Michael Habermann (born 1950 in Paris) is an American pianist and private piano instructor.

His intense study of the music of English-Parsi composer Kaikhosru Shapurji Sorabji has resulted in five recordings. Sorabji dedicated his piano piece Il grido del Gallino d'oro da Rimsky-Korsakov: variazioni frivole con una fuga anarchica, eretica e perversa (1978–79) to him. The topic of his dissertation was Sorabji, with whose music he is internationally associated.

Habermann made his New York debut in 1977 to rave reviews and has since given numerous performances. His recitals have been heard on both the Voice of America and National Public Radio.
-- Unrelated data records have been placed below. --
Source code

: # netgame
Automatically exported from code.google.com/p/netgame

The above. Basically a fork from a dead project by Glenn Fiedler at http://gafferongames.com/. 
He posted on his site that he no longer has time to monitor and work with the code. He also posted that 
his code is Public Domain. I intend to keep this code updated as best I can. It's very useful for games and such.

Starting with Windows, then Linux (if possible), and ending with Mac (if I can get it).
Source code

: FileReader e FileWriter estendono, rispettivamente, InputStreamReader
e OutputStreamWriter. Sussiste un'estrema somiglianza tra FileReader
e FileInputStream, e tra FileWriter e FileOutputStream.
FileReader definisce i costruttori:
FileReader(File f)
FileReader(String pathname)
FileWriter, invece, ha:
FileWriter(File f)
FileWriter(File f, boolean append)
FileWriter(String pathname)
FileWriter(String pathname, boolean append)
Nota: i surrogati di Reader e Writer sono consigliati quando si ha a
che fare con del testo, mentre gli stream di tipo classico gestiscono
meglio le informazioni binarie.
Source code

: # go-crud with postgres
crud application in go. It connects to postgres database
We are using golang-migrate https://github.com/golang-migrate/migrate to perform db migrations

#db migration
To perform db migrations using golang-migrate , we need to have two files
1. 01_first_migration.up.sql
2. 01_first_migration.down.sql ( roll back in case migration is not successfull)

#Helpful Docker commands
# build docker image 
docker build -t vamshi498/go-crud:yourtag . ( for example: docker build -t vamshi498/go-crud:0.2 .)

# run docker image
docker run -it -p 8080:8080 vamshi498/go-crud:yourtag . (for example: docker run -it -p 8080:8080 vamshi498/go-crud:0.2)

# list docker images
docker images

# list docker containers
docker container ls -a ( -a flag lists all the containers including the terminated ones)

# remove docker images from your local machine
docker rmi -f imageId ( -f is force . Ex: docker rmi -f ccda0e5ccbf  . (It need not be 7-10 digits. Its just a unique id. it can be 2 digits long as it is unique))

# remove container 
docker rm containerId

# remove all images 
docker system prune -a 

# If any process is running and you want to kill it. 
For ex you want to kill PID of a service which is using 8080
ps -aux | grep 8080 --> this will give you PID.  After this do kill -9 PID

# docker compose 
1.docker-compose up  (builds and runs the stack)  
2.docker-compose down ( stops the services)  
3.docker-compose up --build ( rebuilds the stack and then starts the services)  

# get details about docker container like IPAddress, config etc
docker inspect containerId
His repertoire includes numerous works from all periods. He has given many premieres of 20th-century works (Casella, Chávez, Fricker, Halffter, Leighton, Ponce, Rieti, Silvestre, Sorabji, Spier, etc.) and was the soloist in the world premiere (1975) of Eugene Glickman’s Concerto for Piano and Percussion. He has recorded an album of piano music by the Portuguese composer Alexandre Rey Colaço and other recordings are available.

Habermann now resides in the United States. He has lived in Canada (1957–62), Mexico (1962–72), and speaks fluent French and Spanish. His principal piano instructors have been Fernando Laires, Hilde Somer, and Carlos Vázquez. He also holds a master's degree in Composition from Long Island University (1979). In 1985 he was awarded a Doctorate by the Peabody Institute of the Johns Hopkins University.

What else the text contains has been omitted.